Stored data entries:
※ ※ ※
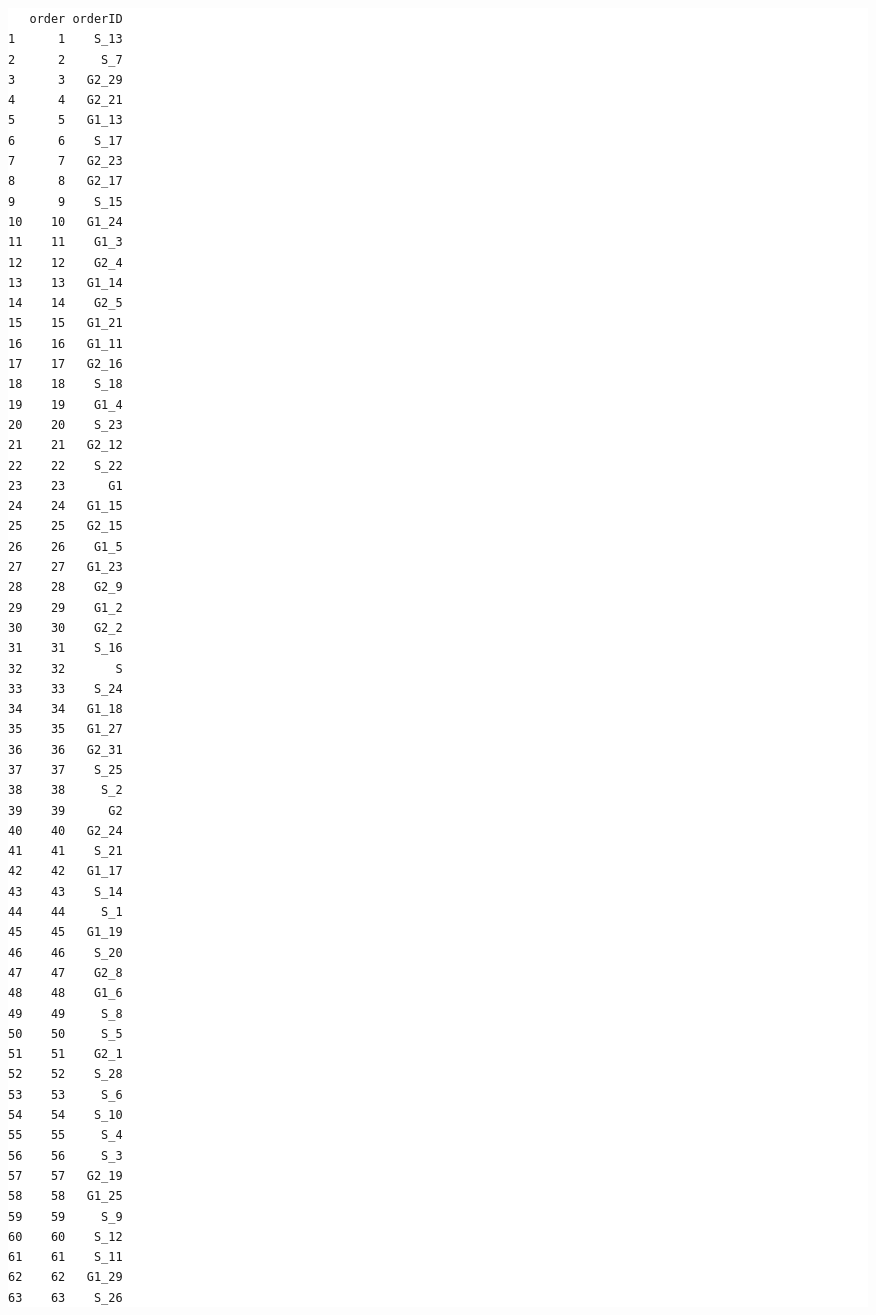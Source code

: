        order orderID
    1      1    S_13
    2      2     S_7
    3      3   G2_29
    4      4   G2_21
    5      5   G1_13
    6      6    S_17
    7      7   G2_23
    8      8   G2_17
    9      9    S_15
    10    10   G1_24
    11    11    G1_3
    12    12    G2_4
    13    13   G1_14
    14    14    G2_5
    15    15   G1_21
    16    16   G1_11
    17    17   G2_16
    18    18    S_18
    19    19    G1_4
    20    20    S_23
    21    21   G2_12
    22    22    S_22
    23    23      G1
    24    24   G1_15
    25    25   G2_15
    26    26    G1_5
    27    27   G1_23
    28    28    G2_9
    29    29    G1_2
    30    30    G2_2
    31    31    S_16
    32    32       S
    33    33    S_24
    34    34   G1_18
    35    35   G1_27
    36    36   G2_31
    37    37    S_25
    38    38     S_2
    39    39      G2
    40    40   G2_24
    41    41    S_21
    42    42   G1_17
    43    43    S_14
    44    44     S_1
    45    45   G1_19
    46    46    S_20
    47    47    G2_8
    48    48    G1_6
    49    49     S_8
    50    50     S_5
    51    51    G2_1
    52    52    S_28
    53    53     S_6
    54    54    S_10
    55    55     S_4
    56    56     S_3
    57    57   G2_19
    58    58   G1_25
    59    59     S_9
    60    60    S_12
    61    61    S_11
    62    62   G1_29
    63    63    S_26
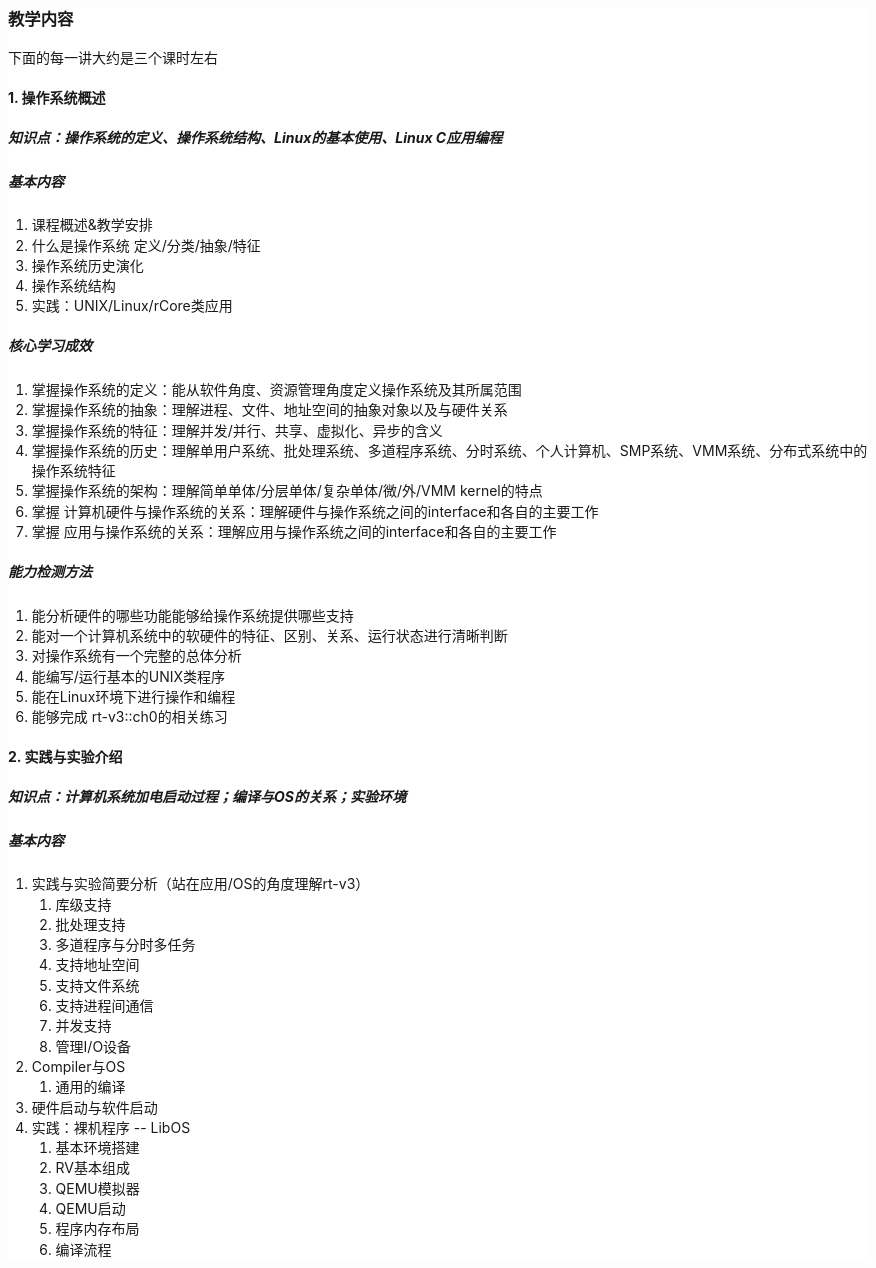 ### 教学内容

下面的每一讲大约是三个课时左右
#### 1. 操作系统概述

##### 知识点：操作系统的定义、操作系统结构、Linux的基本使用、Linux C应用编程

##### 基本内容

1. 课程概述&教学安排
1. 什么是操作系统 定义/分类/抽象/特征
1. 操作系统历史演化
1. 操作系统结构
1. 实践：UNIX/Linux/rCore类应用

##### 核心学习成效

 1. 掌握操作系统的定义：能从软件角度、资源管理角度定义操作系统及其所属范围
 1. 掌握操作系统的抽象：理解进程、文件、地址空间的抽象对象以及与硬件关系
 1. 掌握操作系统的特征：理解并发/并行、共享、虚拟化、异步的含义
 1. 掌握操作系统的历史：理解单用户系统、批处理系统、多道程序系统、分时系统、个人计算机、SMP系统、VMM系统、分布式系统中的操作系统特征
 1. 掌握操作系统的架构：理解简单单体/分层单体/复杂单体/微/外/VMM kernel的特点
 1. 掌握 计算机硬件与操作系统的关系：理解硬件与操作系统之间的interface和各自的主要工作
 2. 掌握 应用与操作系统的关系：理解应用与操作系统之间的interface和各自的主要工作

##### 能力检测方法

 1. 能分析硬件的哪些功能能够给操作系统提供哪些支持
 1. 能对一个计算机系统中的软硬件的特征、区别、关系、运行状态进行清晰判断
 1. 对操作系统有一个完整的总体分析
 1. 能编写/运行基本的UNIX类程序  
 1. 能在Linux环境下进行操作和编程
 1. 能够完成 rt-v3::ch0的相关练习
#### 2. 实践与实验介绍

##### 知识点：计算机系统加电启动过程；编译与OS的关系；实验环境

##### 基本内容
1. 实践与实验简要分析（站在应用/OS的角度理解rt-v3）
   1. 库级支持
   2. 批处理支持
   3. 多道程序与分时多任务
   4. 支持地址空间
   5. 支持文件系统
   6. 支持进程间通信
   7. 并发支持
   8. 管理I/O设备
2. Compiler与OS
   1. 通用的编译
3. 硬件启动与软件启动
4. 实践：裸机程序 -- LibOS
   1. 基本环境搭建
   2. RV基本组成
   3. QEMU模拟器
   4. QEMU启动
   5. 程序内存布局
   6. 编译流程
※ ※ ※
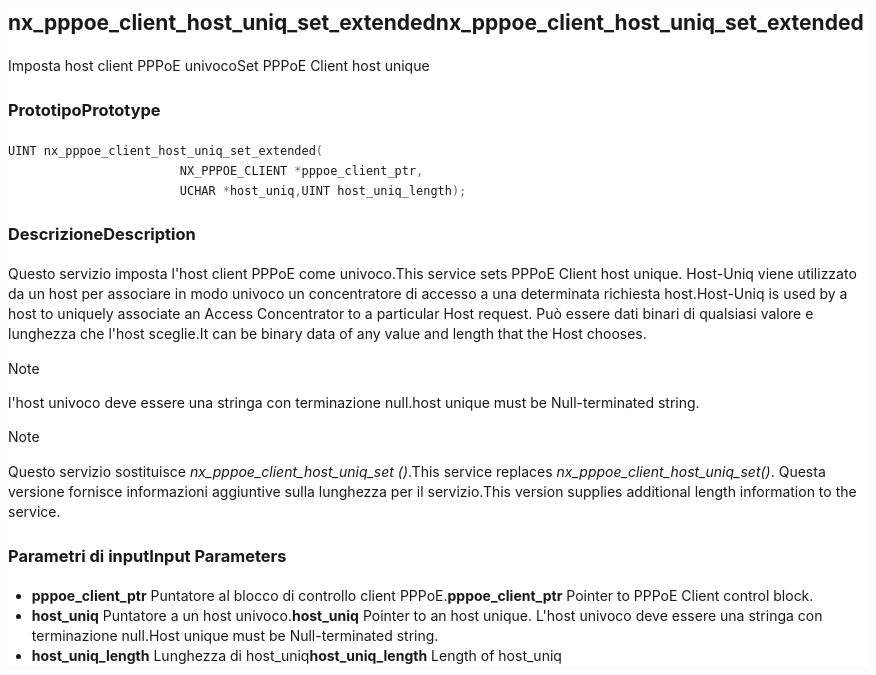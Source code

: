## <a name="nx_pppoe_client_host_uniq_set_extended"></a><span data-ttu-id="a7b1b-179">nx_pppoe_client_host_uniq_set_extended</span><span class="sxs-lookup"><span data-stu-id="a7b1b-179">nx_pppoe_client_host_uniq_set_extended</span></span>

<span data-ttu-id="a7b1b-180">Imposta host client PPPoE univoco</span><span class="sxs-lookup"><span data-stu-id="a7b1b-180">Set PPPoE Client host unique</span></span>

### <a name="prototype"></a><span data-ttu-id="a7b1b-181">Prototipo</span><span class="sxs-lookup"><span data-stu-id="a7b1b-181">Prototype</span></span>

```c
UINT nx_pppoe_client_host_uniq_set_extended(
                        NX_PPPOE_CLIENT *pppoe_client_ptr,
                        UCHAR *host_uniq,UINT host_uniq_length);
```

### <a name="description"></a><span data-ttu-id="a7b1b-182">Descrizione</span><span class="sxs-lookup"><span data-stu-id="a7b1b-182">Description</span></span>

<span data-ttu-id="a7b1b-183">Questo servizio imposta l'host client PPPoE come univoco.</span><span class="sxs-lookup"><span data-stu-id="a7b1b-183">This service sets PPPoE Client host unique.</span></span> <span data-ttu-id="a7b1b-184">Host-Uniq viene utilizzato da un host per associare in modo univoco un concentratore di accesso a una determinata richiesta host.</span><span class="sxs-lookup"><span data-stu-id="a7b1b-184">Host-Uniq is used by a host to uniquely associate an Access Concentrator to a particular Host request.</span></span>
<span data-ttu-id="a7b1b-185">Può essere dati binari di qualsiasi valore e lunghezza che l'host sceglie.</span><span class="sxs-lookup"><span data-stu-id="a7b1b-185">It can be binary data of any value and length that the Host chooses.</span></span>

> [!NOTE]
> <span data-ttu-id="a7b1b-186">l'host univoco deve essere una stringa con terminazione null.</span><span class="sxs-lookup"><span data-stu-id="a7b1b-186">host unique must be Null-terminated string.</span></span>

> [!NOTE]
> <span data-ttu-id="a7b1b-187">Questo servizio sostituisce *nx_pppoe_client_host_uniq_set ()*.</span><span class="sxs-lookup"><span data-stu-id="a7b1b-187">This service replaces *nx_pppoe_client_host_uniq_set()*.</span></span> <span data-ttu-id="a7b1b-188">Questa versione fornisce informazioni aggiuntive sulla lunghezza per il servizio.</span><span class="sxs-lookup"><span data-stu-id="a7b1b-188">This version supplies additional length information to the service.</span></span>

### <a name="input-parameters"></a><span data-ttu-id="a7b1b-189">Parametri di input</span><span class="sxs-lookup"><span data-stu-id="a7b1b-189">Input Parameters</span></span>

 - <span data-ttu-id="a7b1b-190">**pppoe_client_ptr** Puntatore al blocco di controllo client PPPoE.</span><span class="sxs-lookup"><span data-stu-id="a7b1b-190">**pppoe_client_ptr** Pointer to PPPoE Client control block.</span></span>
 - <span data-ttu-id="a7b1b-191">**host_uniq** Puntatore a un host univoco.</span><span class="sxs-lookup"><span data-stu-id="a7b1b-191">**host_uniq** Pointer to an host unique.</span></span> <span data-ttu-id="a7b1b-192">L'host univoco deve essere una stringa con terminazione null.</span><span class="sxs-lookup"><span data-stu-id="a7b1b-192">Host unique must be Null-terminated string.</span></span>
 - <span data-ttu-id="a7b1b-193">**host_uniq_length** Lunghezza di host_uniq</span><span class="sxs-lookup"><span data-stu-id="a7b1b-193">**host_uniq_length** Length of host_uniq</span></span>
※ ※ ※
All lines that contain the word "terminated" must be copied from the records above.

_PROBLEM SOLUTION:_
> <span data-ttu-id="a7b1b-186">l'host univoco deve essere una stringa con terminazione null.</span><span class="sxs-lookup"><span data-stu-id="a7b1b-186">host unique must be Null-terminated string.</span></span>
 - <span data-ttu-id="a7b1b-191">**host_uniq** Puntatore a un host univoco.</span><span class="sxs-lookup"><span data-stu-id="a7b1b-191">**host_uniq** Pointer to an host unique.</span></span> <span data-ttu-id="a7b1b-192">L'host univoco deve essere una stringa con terminazione null.</span><span class="sxs-lookup"><span data-stu-id="a7b1b-192">Host unique must be Null-terminated string.</span></span>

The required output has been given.